BINTAN (HAKA) – Usaha kedai menjamur di wilayah Pulau Bintan yakni, Kabupaten Bintan dan Kota Tanjungpinang. Tentunya, para pemilik usaha pun menerapkan berbagai strategi pemasaran untuk terus mendapatkan konsumen.
Di antaranya, kualitas rasa kopi serta pelayanan yang rama demi kenyamanan serta kepuasan konsumen. Termasuk harga juga menjadi salah satu daya tarik bagi peminat kopi.
Masyarakat Kepulauan Riau (Kepri) menyebut kopi hitam adalah “kopi O” dan es teh adalah “teh obeng.” Artinya, jika warga luar Kepri datang ke Kepri khususnya Kabupaten Bintan dan Kota Tanjungpinang dapat menyesuaikan sebutan warga lokal tersebut.

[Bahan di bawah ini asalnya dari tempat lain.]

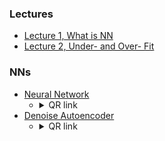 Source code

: ### Lectures
* [Lecture 1, What is NN](https://colab.research.google.com/github/fbeilstein/neural_networks/blob/master/lecture_1_what_is_nn.ipynb)
* [Lecture 2, Under- and Over- Fit](https://colab.research.google.com/github/fbeilstein/neural_networks/blob/master/lecture_2_under_over_fit.ipynb)

### NNs
* [Neural Network](https://fbeilstein.github.io/neural_networks/emnist/index.html)
  - <details>
    <summary>QR link</summary>
    <img src="https://fbeilstein.github.io/neural_networks/emnist/QR_url.jpg" />
    </details>
* [Denoise Autoencoder](https://fbeilstein.github.io/neural_networks/denoise_autoencoder/index.html)
  - <details>
    <summary>QR link</summary>
    <img src="https://fbeilstein.github.io/neural_networks/denoise_autoencoder/QR_url.jpg" />
    </details>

Menariknya, ada 1 kedai kopi di Bintan menerapkan konsep sedekah, dalam menjual minuman kopi untuk konsumen. Kedai itu beralamat di Kampung Keke, Kelurahan Kijang Kota, Kecamatan Bintan Timur (Bintim).
Warung itu bernama Kedai Kopi Jali, dengan pemilik pria bernama Jali. Kedai ini pun ramai dikunjungi oleh berbagai kalangan warga sejak buka pada pukul 05.30 WIB hingga pukul 23.30 WIB.
Pasalnya, Jali hingga saat ini masih menerapkan harga sangat ekonomis, dibandingkan warung kopi lainnya. Yakni, kopi O di warungnya seharga Rp 4 ribu per gelas dan kopi susu Rp 5 per gelas. Meskipun harga biji kopi naik mulai dari harga Rp 26 ribu per Kg menjadi Rp 72 ribu saat ini.
“Harga kopi O masih Rp 4 ribu, sejak saya mulai merintis usaha tahun 2019 sampai sekarang. Semua kedai yang lain sudah naik harganya,” ucap Jali saat ditemui hariankepri.com beberapa waktu lalu.
Saking banyak peminatnya, Jali beserta 6 karyawannya mampu melayani pesanan ratusan konsumen dalam sehari. “Kami membuat kopi sekitar 500 gelas per hari dengan 15 Kilogram (Kg) kopi,” terangnya.
Menurutnya, banyak rekan-rekan maupun pelanggan lainnya menyarankan ke dia agar menaikkan harga kopi O nya sesuai harga pasar di Kijang. Namun, dirinya bertahan di harga Rp 4 ribu itu.
Dengan alasan, Jali ingin membantu rekan-rekannya maupun warga lainnya, sekaligus melakukan amal ibadah dengan usaha yang ia geluti itu. Bahkan, dirinya juga terus mengajarkan ke karyawan untuk bersedekah dan bersikap jujur kepada konsumen.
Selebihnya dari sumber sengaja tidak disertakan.